Task details = Keep only the lines of the listing that include the word "from", and copy them.

---+---

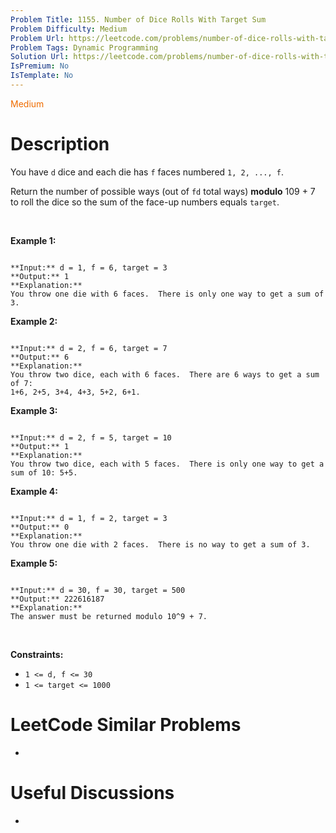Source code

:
 ```yaml
---
Problem Title: 1155. Number of Dice Rolls With Target Sum
Problem Difficulty: Medium
Problem Url: https://leetcode.com/problems/number-of-dice-rolls-with-target-sum/
Problem Tags: Dynamic Programming
Solution Url: https://leetcode.com/problems/number-of-dice-rolls-with-target-sum/solution/
IsPremium: No
IsTemplate: No
---
```


<span style="color: rgb(239, 108, 0);">Medium</span>

# Description

You have `d` dice and each die has `f` faces numbered `1, 2, ..., f`.


Return the number of possible ways (out of `fd` total ways) **modulo** 109 + 7 to roll the dice so the sum of the face-up numbers equals `target`.


 


**Example 1:**



```

**Input:** d = 1, f = 6, target = 3
**Output:** 1
**Explanation:** 
You throw one die with 6 faces.  There is only one way to get a sum of 3.

```

**Example 2:**



```

**Input:** d = 2, f = 6, target = 7
**Output:** 6
**Explanation:** 
You throw two dice, each with 6 faces.  There are 6 ways to get a sum of 7:
1+6, 2+5, 3+4, 4+3, 5+2, 6+1.

```

**Example 3:**



```

**Input:** d = 2, f = 5, target = 10
**Output:** 1
**Explanation:** 
You throw two dice, each with 5 faces.  There is only one way to get a sum of 10: 5+5.

```

**Example 4:**



```

**Input:** d = 1, f = 2, target = 3
**Output:** 0
**Explanation:** 
You throw one die with 2 faces.  There is no way to get a sum of 3.

```

**Example 5:**



```

**Input:** d = 30, f = 30, target = 500
**Output:** 222616187
**Explanation:** 
The answer must be returned modulo 10^9 + 7.

```

 


**Constraints:**


* `1 <= d, f <= 30`
* `1 <= target <= 1000`




# LeetCode Similar Problems

- []()

# Useful Discussions

- []()
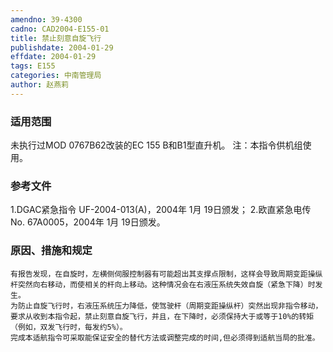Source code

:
 ```yaml
---
amendno: 39-4300
cadno: CAD2004-E155-01
title: 禁止刻意自旋飞行
publishdate: 2004-01-29
effdate: 2004-01-29
tags: E155
categories: 中南管理局
author: 赵燕莉
---
```


### 适用范围 
未执行过MOD 0767B62改装的EC 155 B和B1型直升机。
注：本指令供机组使用。

### 参考文件
1.DGAC紧急指令 UF-2004-013(A)，2004年 1月 19日颁发；
    2.欧直紧急电传 No. 67A0005，2004年 1月 19日颁发。


### 原因、措施和规定 
    有报告发现，在自旋时，左横侧伺服控制器有可能超出其支撑点限制，这样会导致周期变距操纵杆突然向右移动，而使相关的杆向上移动。这种情况会在右液压系统失效自旋（紧急下降）时发生。 
    为防止自旋飞行时，右液压系统压力降低，使驾驶杆（周期变距操纵杆）突然出现非指令移动，要求从收到本指令起，禁止刻意自旋飞行，并且，在下降时，必须保持大于或等于10%的转矩（例如，双发飞行时，每发约5%）。 
    完成本适航指令可采取能保证安全的替代方法或调整完成的时间,但必须得到适航当局的批准。 
  
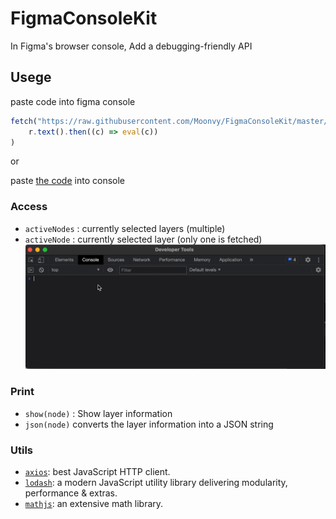 # FigmaConsoleKit

In Figma's browser console, Add a debugging-friendly API

## Usege

paste code into figma console

```js
fetch("https://raw.githubusercontent.com/Moonvy/FigmaConsoleKit/master/dist/FigmaConsoleKit.js?v1.0.0").then((r) =>
    r.text().then((c) => eval(c))
)
```

or

paste [the code](dist/FigmaConsoleKit.js) into console

### Access

-   `activeNodes` : currently selected layers (multiple)
-   `activeNode` : currently selected layer (only one is fetched)
    ![](./shot/shot.gif)

### Print

-   `show(node)` : Show layer information
-   `json(node)` converts the layer information into a JSON string

### Utils

-   [`axios`](): best JavaScript HTTP client.
-   [`lodash`](): a modern JavaScript utility library delivering modularity, performance & extras.
-   [`mathjs`](https://mathjs.org/): an extensive math library.

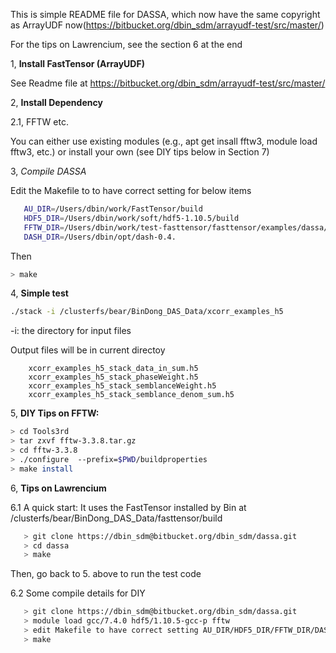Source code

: 
This is simple README file for DASSA, which now have the same copyright as ArrayUDF now(https://bitbucket.org/dbin_sdm/arrayudf-test/src/master/)


For the tips on Lawrencium, see the section 6 at the end 


1, **Install FastTensor (ArrayUDF)** 

  See Readme file at https://bitbucket.org/dbin_sdm/arrayudf-test/src/master/

2, **Install Dependency** 

   2.1, FFTW etc.

   You can either use existing modules (e.g., apt get insall fftw3, module load fftw3, etc.)
  or install your own (see DIY tips below in Section 7)
 

3, *Compile DASSA*

Edit the Makefile to to have correct setting for below items
```bash
   AU_DIR=/Users/dbin/work/FastTensor/build
   HDF5_DIR=/Users/dbin/work/soft/hdf5-1.10.5/build
   FFTW_DIR=/Users/dbin/work/test-fasttensor/fasttensor/examples/dassa/Tools3rd/fftw-3.3.8/build
   DASH_DIR=/Users/dbin/opt/dash-0.4.
```

Then
```bash
> make
``` 

4, **Simple test**

```bash
./stack -i /clusterfs/bear/BinDong_DAS_Data/xcorr_examples_h5
```

-i: the directory for input files 
  
Output files will be in current directoy

```
    xcorr_examples_h5_stack_data_in_sum.h5
    xcorr_examples_h5_stack_phaseWeight.h5
    xcorr_examples_h5_stack_semblanceWeight.h5
    xcorr_examples_h5_stack_semblance_denom_sum.h5
```

5, **DIY Tips on FFTW:**

```bash
> cd Tools3rd
> tar zxvf fftw-3.3.8.tar.gz
> cd fftw-3.3.8
> ./configure  --prefix=$PWD/buildproperties
> make install
```


6, **Tips on Lawrencium**
   
6.1 A quick start: 
   It uses the FastTensor installed by Bin at /clusterfs/bear/BinDong_DAS_Data/fasttensor/build

```bash
   > git clone https://dbin_sdm@bitbucket.org/dbin_sdm/dassa.git
   > cd dassa
   > make
```
   
   Then, go back to 5. above to run the test code

6.2 Some compile details for DIY

```bash 
   > git clone https://dbin_sdm@bitbucket.org/dbin_sdm/dassa.git
   > module load gcc/7.4.0 hdf5/1.10.5-gcc-p fftw
   > edit Makefile to have correct setting AU_DIR/HDF5_DIR/FFTW_DIR/DASH_DIR
   > make
```


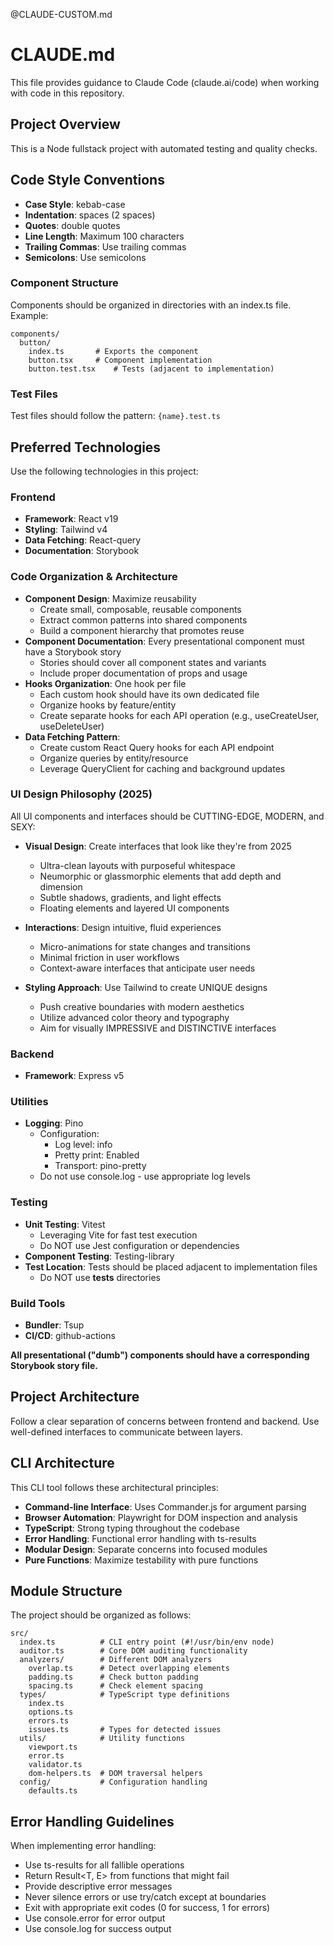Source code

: @CLAUDE-CUSTOM.md
# CLAUDE.md

This file provides guidance to Claude Code (claude.ai/code) when working with code in this repository.

## Project Overview

This is a Node fullstack project with automated testing and quality checks.

## Code Style Conventions

- **Case Style**: kebab-case
- **Indentation**: spaces (2 spaces)
- **Quotes**: double quotes
- **Line Length**: Maximum 100 characters
- **Trailing Commas**: Use trailing commas
- **Semicolons**: Use semicolons

### Component Structure

Components should be organized in directories with an index.ts file.
Example:
```
components/
  button/
    index.ts       # Exports the component
    button.tsx     # Component implementation
    button.test.tsx    # Tests (adjacent to implementation)
```

### Test Files

Test files should follow the pattern: `{name}.test.ts`

## Preferred Technologies

Use the following technologies in this project:

### Frontend

- **Framework**: React v19
- **Styling**: Tailwind v4
- **Data Fetching**: React-query
- **Documentation**: Storybook

### Code Organization & Architecture

- **Component Design**: Maximize reusability
  - Create small, composable, reusable components
  - Extract common patterns into shared components
  - Build a component hierarchy that promotes reuse
- **Component Documentation**: Every presentational component must have a Storybook story
  - Stories should cover all component states and variants
  - Include proper documentation of props and usage
- **Hooks Organization**: One hook per file
  - Each custom hook should have its own dedicated file
  - Organize hooks by feature/entity
  - Create separate hooks for each API operation (e.g., useCreateUser, useDeleteUser)
- **Data Fetching Pattern**: 
  - Create custom React Query hooks for each API endpoint
  - Organize queries by entity/resource
  - Leverage QueryClient for caching and background updates

### UI Design Philosophy (2025)

All UI components and interfaces should be CUTTING-EDGE, MODERN, and SEXY:

- **Visual Design**: Create interfaces that look like they're from 2025
  - Ultra-clean layouts with purposeful whitespace
  - Neumorphic or glassmorphic elements that add depth and dimension
  - Subtle shadows, gradients, and light effects
  - Floating elements and layered UI components

- **Interactions**: Design intuitive, fluid experiences
  - Micro-animations for state changes and transitions
  - Minimal friction in user workflows
  - Context-aware interfaces that anticipate user needs

- **Styling Approach**: Use Tailwind to create UNIQUE designs
  - Push creative boundaries with modern aesthetics
  - Utilize advanced color theory and typography
  - Aim for visually IMPRESSIVE and DISTINCTIVE interfaces


### Backend

- **Framework**: Express v5

### Utilities

- **Logging**: Pino
  - Configuration:
    - Log level: info
    - Pretty print: Enabled
    - Transport: pino-pretty
  - Do not use console.log - use appropriate log levels

### Testing

- **Unit Testing**: Vitest
  - Leveraging Vite for fast test execution
  - Do NOT use Jest configuration or dependencies
- **Component Testing**: Testing-library
- **Test Location**: Tests should be placed adjacent to implementation files
  - Do NOT use __tests__ directories

### Build Tools

- **Bundler**: Tsup
- **CI/CD**: github-actions

**All presentational ("dumb") components should have a corresponding Storybook story file.**



## Project Architecture

Follow a clear separation of concerns between frontend and backend. Use well-defined interfaces to communicate between layers.


## CLI Architecture

This CLI tool follows these architectural principles:

- **Command-line Interface**: Uses Commander.js for argument parsing
- **Browser Automation**: Playwright for DOM inspection and analysis
- **TypeScript**: Strong typing throughout the codebase
- **Error Handling**: Functional error handling with ts-results
- **Modular Design**: Separate concerns into focused modules
- **Pure Functions**: Maximize testability with pure functions


## Module Structure

The project should be organized as follows:

```
src/
  index.ts          # CLI entry point (#!/usr/bin/env node)
  auditor.ts        # Core DOM auditing functionality
  analyzers/        # Different DOM analyzers
    overlap.ts      # Detect overlapping elements
    padding.ts      # Check button padding
    spacing.ts      # Check element spacing
  types/            # TypeScript type definitions
    index.ts
    options.ts
    errors.ts
    issues.ts       # Types for detected issues
  utils/            # Utility functions
    viewport.ts
    error.ts
    validator.ts
    dom-helpers.ts  # DOM traversal helpers
  config/           # Configuration handling
    defaults.ts
```


## Error Handling Guidelines

When implementing error handling:

- Use ts-results for all fallible operations
- Return Result<T, E> from functions that might fail
- Provide descriptive error messages
- Never silence errors or use try/catch except at boundaries
- Exit with appropriate exit codes (0 for success, 1 for errors)
- Use console.error for error output
- Use console.log for success output


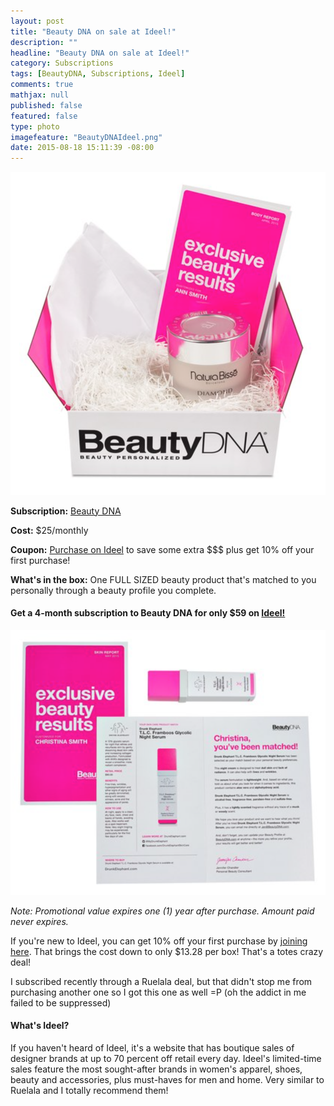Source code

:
 ```yaml
---
layout: post
title: "Beauty DNA on sale at Ideel!"
description: ""
headline: "Beauty DNA on sale at Ideel!"
category: Subscriptions
tags: [BeautyDNA, Subscriptions, Ideel]
comments: true
mathjax: null
published: false
featured: false
type: photo
imagefeature: "BeautyDNAIdeel.png"
date: 2015-08-18 15:11:39 -08:00
---
```


<center><a href="http://www.ideel.com/invite/lorettajie" target="_blank">
<img src="/images/BeautyDNAIdeel.png" border="0" style="border:none;max-width:100%;" alt="Beauty DNA Subscription Box on sale at Ideel!" />
</a></center>
<p><b>Subscription:</b> <a href="https://www.beautydna.com" target="_blank">Beauty DNA</a></p>
<p><b>Cost:</b> $25/monthly</p>
<p><b>Coupon:</b> <a href="http://www.ideel.com/invite/lorettajie" target="_blank">Purchase on Ideel</a> to save some extra $$$ plus get 10% off your first purchase!</p>
<p><b>What's in the box:</b> One FULL SIZED beauty product that's matched to you personally through a beauty profile you complete.</p>

<H4>Get a 4-month subscription to Beauty DNA for only $59 on <a href="http://www.ideel.com/invite/lorettajie" target="_blank">Ideel!</H4>

<center><a href="http://www.ideel.com/invite/lorettajie" target="_blank">
<img src="/images/BeautyDNAIdeel2.png" border="0" style="border:none;max-width:100%;" alt="Beauty DNA Subscription Box on sale at Ideel!" />
</a></center>

<p><i>Note: Promotional value expires one (1) year after purchase.  Amount paid never expires.</i></p>

<p>If you're new to Ideel, you can get 10% off your first purchase by <a href="http://www.ideel.com/invite/lorettajie" target="_blank">joining here</a>. That brings the cost down to only $13.28 per box! That's a totes crazy deal!</p>

<p>I subscribed recently through a Ruelala deal, but that didn't stop me from purchasing another one so I got this one as well =P (oh the addict in me failed to be suppressed)</p>

<H4>What's Ideel?</H4>
<p>If you haven't heard of Ideel, it's a website that has boutique sales of designer brands at up to 70 percent off retail every day. Ideel's limited-time sales feature the most sought-after brands in women's apparel, shoes, beauty and accessories, plus must-haves for men and home. Very similar to Ruelala and I totally recommend them!</p>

---+---

Response =
- **Visual Design**: Create interfaces that look like they're from 2025
- Return Result<T, E> from functions that might fail
<p>I subscribed recently through a Ruelala deal, but that didn't stop me from purchasing another one so I got this one as well =P (oh the addict in me failed to be suppressed)</p>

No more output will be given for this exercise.